Once you write the card you can insert it in the target system and
power cycle the box. CF cards are NOT hot swappable when used in
a IDE adapter, you must power cycle the target box when inserting
the card.

If this method works for you there is a program in the distribution
placed in /usr/local/uclibc/bin to make writing the image faster.
"writecf" only writes the sectors used my the image. "dd" writes
all of the sectors, which is much slower for a card of any reasonable
size. writecf works something like:

% writecf -f cf.img -d /dev/sda # Be careful!!
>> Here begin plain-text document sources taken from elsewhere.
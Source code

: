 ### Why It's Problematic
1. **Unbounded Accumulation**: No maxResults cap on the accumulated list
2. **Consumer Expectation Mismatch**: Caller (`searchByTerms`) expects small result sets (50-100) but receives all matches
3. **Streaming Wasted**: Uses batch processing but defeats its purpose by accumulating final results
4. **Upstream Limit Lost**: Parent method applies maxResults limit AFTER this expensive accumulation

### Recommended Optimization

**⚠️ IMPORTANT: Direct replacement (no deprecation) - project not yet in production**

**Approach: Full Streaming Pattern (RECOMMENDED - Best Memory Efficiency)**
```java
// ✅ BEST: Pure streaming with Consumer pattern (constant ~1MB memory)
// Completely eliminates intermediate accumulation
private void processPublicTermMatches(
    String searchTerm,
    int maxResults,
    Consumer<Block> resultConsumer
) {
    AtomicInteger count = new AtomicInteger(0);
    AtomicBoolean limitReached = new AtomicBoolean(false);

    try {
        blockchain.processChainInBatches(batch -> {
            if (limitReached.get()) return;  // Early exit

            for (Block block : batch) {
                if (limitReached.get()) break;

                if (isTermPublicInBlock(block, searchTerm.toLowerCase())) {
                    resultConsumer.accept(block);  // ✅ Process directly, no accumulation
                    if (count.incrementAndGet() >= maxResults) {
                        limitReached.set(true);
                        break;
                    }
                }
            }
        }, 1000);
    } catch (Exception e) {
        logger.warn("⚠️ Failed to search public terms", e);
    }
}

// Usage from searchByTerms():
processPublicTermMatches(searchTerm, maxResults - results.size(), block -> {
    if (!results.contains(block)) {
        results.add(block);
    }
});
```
Another way to write the card is to boot the target diskless and use
the target box to write the card. The requires setting up a
tftp and dhcp server. In the image directory there is
a make target if you do a "make all" that will build a kernel and
initrd image for network booting. This is not built by default
because it requires root priveleges to build the initrd image.
The rest of the system builds without any root privleges (provided
that /usr/local is writable). You'll probably want to get the
pxelinux.0 module from the syslinux project to boot this way.
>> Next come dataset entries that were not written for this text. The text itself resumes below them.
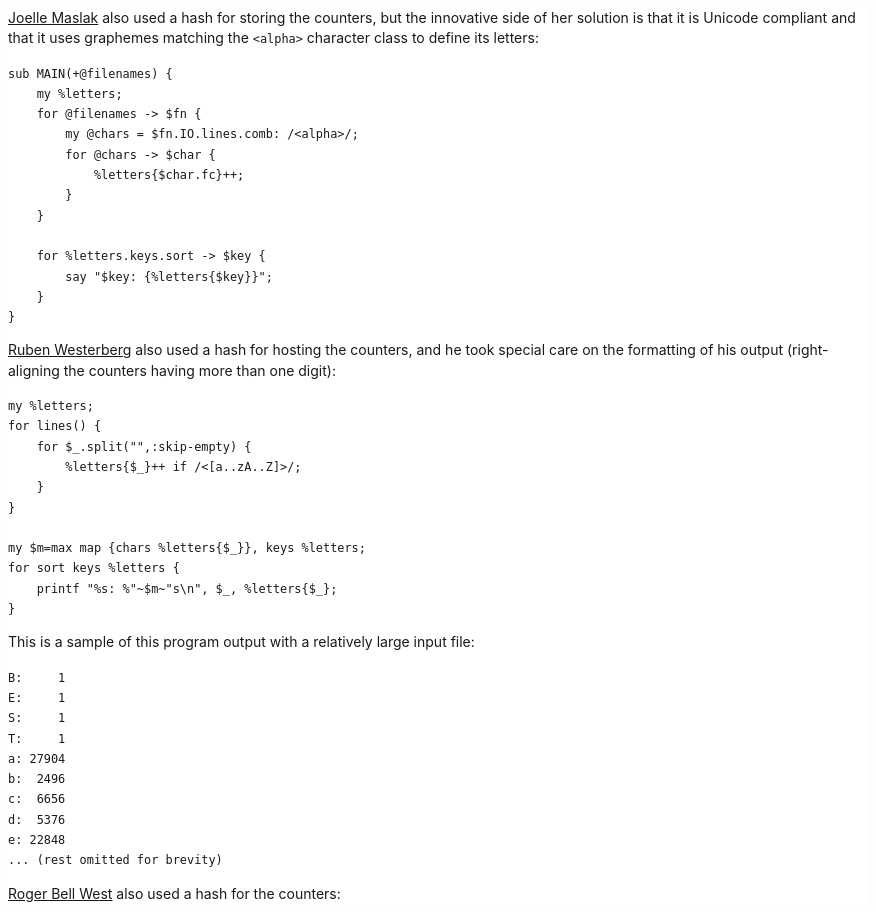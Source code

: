[Joelle Maslak](https://github.com/manwar/perlweeklychallenge-club/blob/master/challenge-033/joelle-maslak/perl6/ch-1.p6) also used a hash for storing the counters, but the innovative side of her solution is that it is Unicode compliant and that it uses graphemes matching the `<alpha>` character class to define its letters:

``` Perl6
sub MAIN(+@filenames) {
    my %letters;
    for @filenames -> $fn {
        my @chars = $fn.IO.lines.comb: /<alpha>/;
        for @chars -> $char {
            %letters{$char.fc}++;
        }
    }

    for %letters.keys.sort -> $key {
        say "$key: {%letters{$key}}";
    }
}
```

[Ruben Westerberg](https://github.com/manwar/perlweeklychallenge-club/blob/master/challenge-033/ruben-westerberg/perl6/ch-1.p6) also used a hash for hosting the counters, and he took special care on the formatting of his output (right-aligning the counters having more than one digit):

``` Perl6
my %letters;
for lines() {
	for $_.split("",:skip-empty) {
		%letters{$_}++ if /<[a..zA..Z]>/;
	}
}

my $m=max map {chars %letters{$_}}, keys %letters;
for sort keys %letters {
	printf "%s: %"~$m~"s\n", $_, %letters{$_};
}
```

This is a sample of this program output with a relatively large input file:

    B:     1
    E:     1
    S:     1
    T:     1
    a: 27904
    b:  2496
    c:  6656
    d:  5376
    e: 22848
    ... (rest omitted for brevity)

[Roger Bell West](https://github.com/manwar/perlweeklychallenge-club/blob/master/challenge-033/roger-bell-west/perl6/ch-1.p6) also used a hash for the counters:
Briefly, and probably not sufficient, to boot a diskless mini-itx
board do the following:

Setup a tftp server. I put the following in /etc/xinet.d/tftp:

service tftp
{
socket_type = dgram
wait = yes
user = root
server = /usr/sbin/in.tftpd
server_args = /tftpboot/
disable = no
cps = 100
log_on_success = RECORD
}

I had to update tftp on my redhat 7.1 system with the latest
tftp-hpa from http://www.kernel.org/pub/software/network/tftp/.
The pxelinux.0 code will make a request that seems
to hang older tftp servers.

Make a /tftpboot directory on your server machine. Put pxelinux.0
in /tftpboot. This binary is built from the syslinux project, it
is the only thing from this project needed for booting the system
so it's included as a binary in the image directory.
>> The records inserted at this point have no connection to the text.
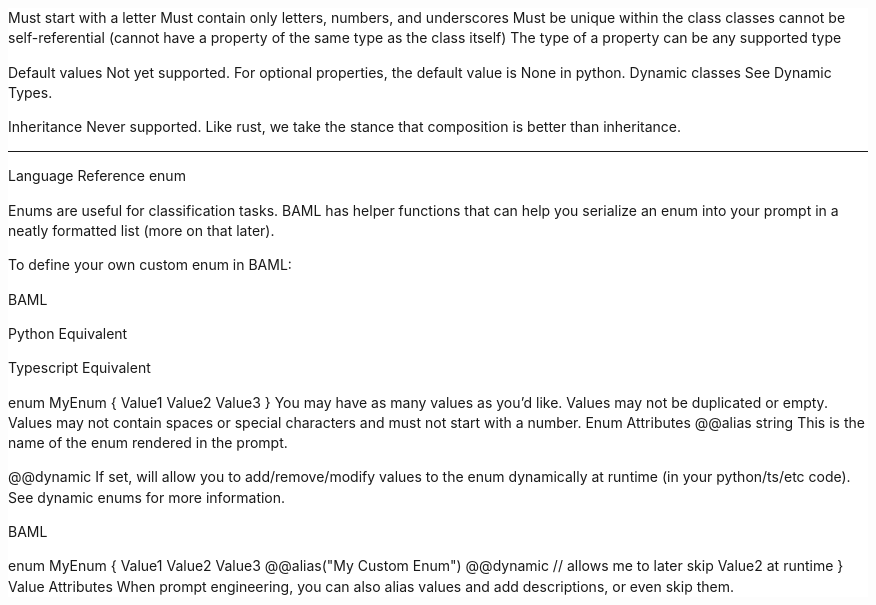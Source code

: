 Must start with a letter
Must contain only letters, numbers, and underscores
Must be unique within the class
classes cannot be self-referential (cannot have a property of the same type as the class itself)
The type of a property can be any supported type

Default values
Not yet supported. For optional properties, the default value is None in python.
Dynamic classes
See Dynamic Types.

Inheritance
Never supported. Like rust, we take the stance that composition is better than inheritance.


--------------------------------

Language Reference
enum

Enums are useful for classification tasks. BAML has helper functions that can help you serialize an enum into your prompt in a neatly formatted list (more on that later).

To define your own custom enum in BAML:


BAML

Python Equivalent

Typescript Equivalent

enum MyEnum {
  Value1
  Value2
  Value3
}
You may have as many values as you’d like.
Values may not be duplicated or empty.
Values may not contain spaces or special characters and must not start with a number.
Enum Attributes
@@alias
string
This is the name of the enum rendered in the prompt.

@@dynamic
If set, will allow you to add/remove/modify values to the enum dynamically at runtime (in your python/ts/etc code). See dynamic enums for more information.

BAML

enum MyEnum {
  Value1
  Value2
  Value3
  @@alias("My Custom Enum")
  @@dynamic // allows me to later skip Value2 at runtime
}
Value Attributes
When prompt engineering, you can also alias values and add descriptions, or even skip them.
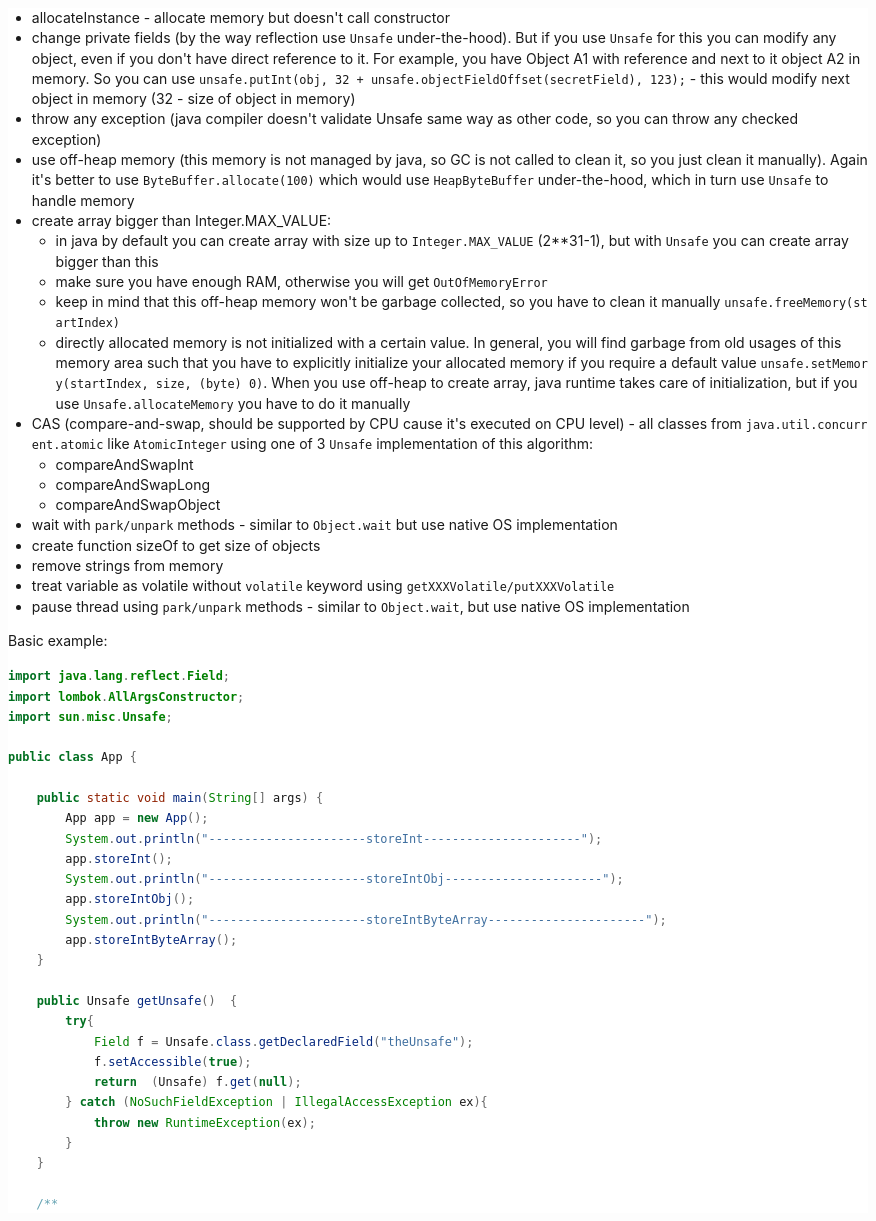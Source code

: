 * allocateInstance - allocate memory but doesn't call constructor
* change private fields (by the way reflection use `Unsafe` under-the-hood). But if you use `Unsafe` for this you can modify any object, even if you don't have direct reference to it. For example, you have Object A1 with reference and next to it object A2 in memory. So you can use `unsafe.putInt(obj, 32 + unsafe.objectFieldOffset(secretField), 123);` - this would modify next object in memory (32 - size of object in memory)
* throw any exception (java compiler doesn't validate Unsafe same way as other code, so you can throw any checked exception)
* use off-heap memory (this memory is not managed by java, so GC is not called to clean it, so you just clean it manually). Again it's better to use `ByteBuffer.allocate(100)` which would use `HeapByteBuffer` under-the-hood, which in turn use `Unsafe` to handle memory
* create array bigger than Integer.MAX_VALUE:
    * in java by default you can create array with size up to `Integer.MAX_VALUE` (2**31-1), but with `Unsafe` you can create array bigger than this
    * make sure you have enough RAM, otherwise you will get `OutOfMemoryError`
    * keep in  mind that this off-heap memory won't be garbage collected, so you have to clean it manually `unsafe.freeMemory(startIndex)`
    * directly allocated memory is not initialized with a certain value. In general, you will find garbage from old usages of this memory area such that you have to explicitly initialize your allocated memory if you require a default value `unsafe.setMemory(startIndex, size, (byte) 0)`. When you use off-heap to create array, java runtime takes care of initialization, but if you use `Unsafe.allocateMemory` you have to do it manually
* CAS (compare-and-swap, should be supported by CPU cause it's executed on CPU level) - all classes from `java.util.concurrent.atomic` like `AtomicInteger` using one of 3 `Unsafe` implementation of this algorithm:
    * compareAndSwapInt
    * compareAndSwapLong
    * compareAndSwapObject
* wait with `park/unpark` methods - similar to `Object.wait` but use native OS implementation
* create function sizeOf to get size of objects
* remove strings from memory
* treat variable as volatile without `volatile` keyword using `getXXXVolatile/putXXXVolatile`
* pause thread using `park/unpark` methods - similar to `Object.wait`, but use native OS implementation

Basic example:
```java
import java.lang.reflect.Field;
import lombok.AllArgsConstructor;
import sun.misc.Unsafe;

public class App {

    public static void main(String[] args) {
        App app = new App();
        System.out.println("----------------------storeInt----------------------");
        app.storeInt();
        System.out.println("----------------------storeIntObj----------------------");
        app.storeIntObj();
        System.out.println("----------------------storeIntByteArray----------------------");
        app.storeIntByteArray();
    }

    public Unsafe getUnsafe()  {
        try{
            Field f = Unsafe.class.getDeclaredField("theUnsafe");
            f.setAccessible(true);
            return  (Unsafe) f.get(null);
        } catch (NoSuchFieldException | IllegalAccessException ex){
            throw new RuntimeException(ex);
        }
    }

    /**
```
Configure your dhcp server to provide a boot file to the target
box. Here is what I have in my dhcpd.conf:

host via0 { hardware ethernet 00:40:63:C0:93:38;
fixed-address via0.mock.com;
option host-name "via0";
filename "/tftpboot/pxelinux.0";
}

When the target box boots and the cmos setup is set to boot
from LAN boot, the box should get an IP address and download
pxelinux.0. pxelinux will attempt to find a configuration file
that tells where to get a kernel and initrd. The possibilties
are pretty flexible, but for simplicity create a file in
/tftpboot/pxelinux.cfg/default containing a line something like:

default cl/bzImage-2.4.25-j1 initrd=cl/initrd-2.4.25-j1 root=/dev/ram0 ramdisk_size=32768 ramdisk_blocksize=4096

pxelinux will use tftp to download the kernel and initrd and then
boot the system. If all goes well you should be rewarded with
a shell prompt on the console. You can now nfs mount a
development machine and run writecf to write an image onto the
compact flash card something like:

# dd if=cf.img of=/dev/hda bs=65536
or
# writecf -d /dev/hda -f cf.img

In summary, the following files need to be in your /tftpboot
directory:

/tftpboot/pxelinux.0 # boot loader
/tftpboot/pxelinux.cfg/default # config file
/tftpboot/cl/bzImage-2.4.25-j1 # kernel
/tftpboot/cl/initrd-2.4.25-j1 # initial ramdisk

A note about nfs mounting once the machine is up. The target
machine isn't running portmap and nfs mount is likely to hang
unless you use the "nolock" option to mount.

# mkdir /tmp/x
# mount -o nolock wobble:/home /tmp/x

Once an image has been loaded into the card, there is a script
in /bin/update on the target box to use http to download a new
image for the root partition. You will have to edit the update
script to suit your needs. Update is kept in the jlo directory.
The is much easier than re-writing the entire CF image for each
update and might be useful for field updates. You might modify
the update script in jlo to point to your own web server.

Once the system boots you have a linux machine running a dhcp daemon,
a telnet daemon, sshd, and many common unix utilities from busybox.